House debates

Monday, 19 October 2020

Bills

Services Australia Governance Amendment Bill 2020; Second Reading

12:42 pm

Photo of Bill ShortenBill Shorten (Maribyrnong, Australian Labor Party, Shadow Minister for the National Disability Insurance Scheme) Share this | Hansard source

It's good to be out of 15 days of quarantine to attend the parliament to talk on this legislation, the Services Australia Governance Amendment Bill 2020. This bill sets out the proposed framework, or structure, for the newly established executive agency Services Australia, which replaces the now abolished Department of Human Services. There are a number of changes that aim to both update terminology and streamline the reporting lines associated with transitioning DHS to Services Australia. Labor, as a principle, supports modifications to governance structures across the public sector that lead to improved outcomes for the Australian people and for the employees who deliver the services that Australians rely upon, but there is a problem while there is a cap on the number of permanent employees, as the member for Makin so eloquently just said. My colleagues, including the member for Dobell in the last sitting of parliament, have elaborated on the negative effect that the Morrison government's staffing cap has on both services and staff, so I will not dwell unduly on this particular aspect, but for present purposes let it be said that the stifling effect of the cap on the number of permanent employees is a reason for Labor's second reading amendment in the form presented.

I want to talk about the rebrand that this legislation represents. When I look at the mass rebrand of the Department of Human Services to Services Australia I think of one of the most notorious tales from the mad men era of Madison Avenue advertising executives in New York in the swinging sixties. The story is half confected and half based on a real tagline proposed by advertising guru Jerry Della Famina. It features a grizzled adman, a returned veteran from the Second World War still carrying wartime prejudices against the Japanese. The adman is tasked with coming up with a tagline for a new Japanese electronics client, Panasonic. The grizzled adman and former veteran pauses for a while. He thinks contemplatively. He looks at the line of whiz-bang electrical products. And then he proposes: 'From those wonderful folks who gave you Pearl Harbor'. Well, when I look at this seven-year-old government putting Stuart Robert at the helm, promising a digital 'revolution' in the way that the old DHS services are provided, part of me hopes that his promise may come true. But another part of me can't help but think it's a pledge somewhere along the lines of, 'From the wonderful folks who brought you robodebt'.

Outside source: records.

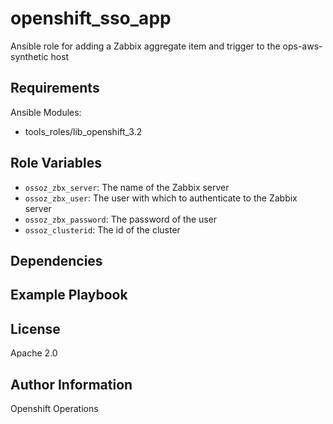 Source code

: openshift_sso_app
=========

Ansible role for adding a Zabbix aggregate item and trigger to the ops-aws-synthetic host

Requirements
------------

Ansible Modules:

- tools_roles/lib_openshift_3.2


Role Variables
--------------

- `ossoz_zbx_server`: The name of the Zabbix server
- `ossoz_zbx_user`: The user with which to authenticate to the Zabbix server
- `ossoz_zbx_password`: The password of the user
- `ossoz_clusterid`: The id of the cluster

Dependencies
------------


Example Playbook
----------------


License
-------

Apache 2.0

Author Information
------------------

Openshift Operations
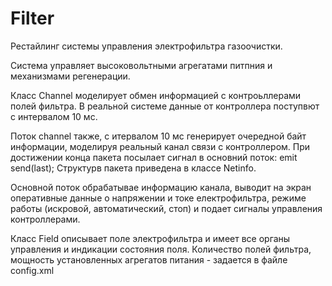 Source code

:# Filter
Рестайлинг системы управления электрофильтра газоочистки.

Система управляет высоковольтными агрегатами питпния и механизмами регенерации.

Класс Channel моделирует обмен информацией с контроьллерами полей фильтра.
В реальной системе данные от контроллера поступвют с интервалом 10 мс.

Поток сhannel также, с итервалом 10 мс генерирует очередной байт информации, моделируя реальный 
канал связи с контроллером. При достижении конца пакета посылает сигнал в основний поток: emit send(last);
Структурв пакета приведена в классе Netinfo.

Основной поток обрабатывае информацию канала, выводит на экран оперативные данные о напряжении
и токе електрофильтра, режиме работы (искровой, автоматический, стоп) и подает сигналы управления контроллерами.

Класс Field описывает поле электрофильтра и имеет все органы управления и индикации состояния поля.
Количество полей фильтра, мощность установленных агрегатов питания - задается в файле config.xml

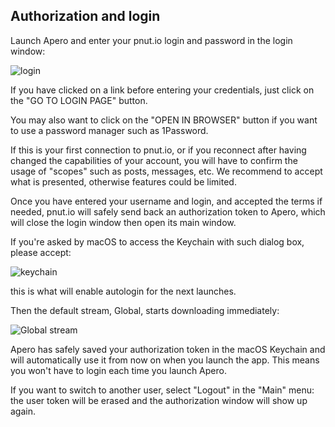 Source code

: ## Authorization and login

Launch Apero and enter your pnut.io login and password in the login window:

![login](https://monosnap.com/file/R5geAsQwvOK3hhQXjRLb4wan9AzpzB.png)

If you have clicked on a link before entering your credentials, just click on the "GO TO LOGIN PAGE" button.

You may also want to click on the "OPEN IN BROWSER" button if you want to use a password manager such as 1Password.

If this is your first connection to pnut.io, or if you reconnect after having changed the capabilities of your account, you will have to confirm the usage of "scopes" such as posts, messages, etc. We recommend to accept what is presented, otherwise features could be limited.

Once you have entered your username and login, and accepted the terms if needed, pnut.io will safely send back an authorization token to Apero, which will close the login window then open its main window.

If you're asked by macOS to access the Keychain with such dialog box, please accept:

![keychain](https://monosnap.com/file/hdPgedHaySFanIJRrIII5DiFTBpgkX.png)

this is what will enable autologin for the next launches.

Then the default stream, Global, starts downloading immediately:

![Global stream](https://monosnap.com/file/IJBL1KKA7msvXbCR2SOIXykyBKzmGb.png)

Apero has safely saved your authorization token in the macOS Keychain and will automatically use it from now on when you launch the app. This means you won't have to login each time you launch Apero.

If you want to switch to another user, select "Logout" in the "Main" menu: the user token will be erased and the authorization window will show up again.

So let's talk about robodebt—because, goodness knows, the government won't. Robodebt—or, as its proud Liberal parents prefer to call it, 'the online compliance intervention scheme'—slouched into lamented existence about five years ago. It was introduced as part of the 2015-16 budget measure 'Strengthening the integrity of welfare payments' and the December 2015 Mid-Year Economic and Fiscal Outlook announcement. Scott Morrison was Treasurer, Christian Porter was social services minister, and Ms Kathryn Campbell was human services secretary. In 2016-17, as more and more disquiet about robodebt's legality emerged, Alan Tudge was human services minister. Robodebt was the holy grail for these digital fetishists. No more pesky staffing costs! No more annoying human intervention! No more troublesome procedural justice or, indeed, that annoying presumption of innocence for Australian citizens—just a magic algorithm, just an averaging tool, that worked out that someone had been overpaid by Centrelink, maybe a decade ago, followed by a very official demand for payment on Australian government letterhead.

Now, the averaging tool was fundamentally flawed. It did not account for changes in people's circumstances. It tried to compare a fortnight of a Department of Social Services payment with a year's annual income across the ATO. It took no account of lumpy income, of the vagaries of economic life in Australia. Many, scared by the official nature of the demand from the Australian government, just handed over the money that they didn't actually owe. But there was an immediate backlash from others, who knew for a fact that they didn't owe the money—people who stood up and said no to the standover racket authorised by the government.

But what was the response from robodebt's architects to the voices of everyday Australians being persecuted by these claims? Well, it was bringing in so much money that it was helping carry the load for the ultimately fictional campaign to get the budget back in black. They were addicted to it in the government. They couldn't stop it. They ramped it up. They needed more of it.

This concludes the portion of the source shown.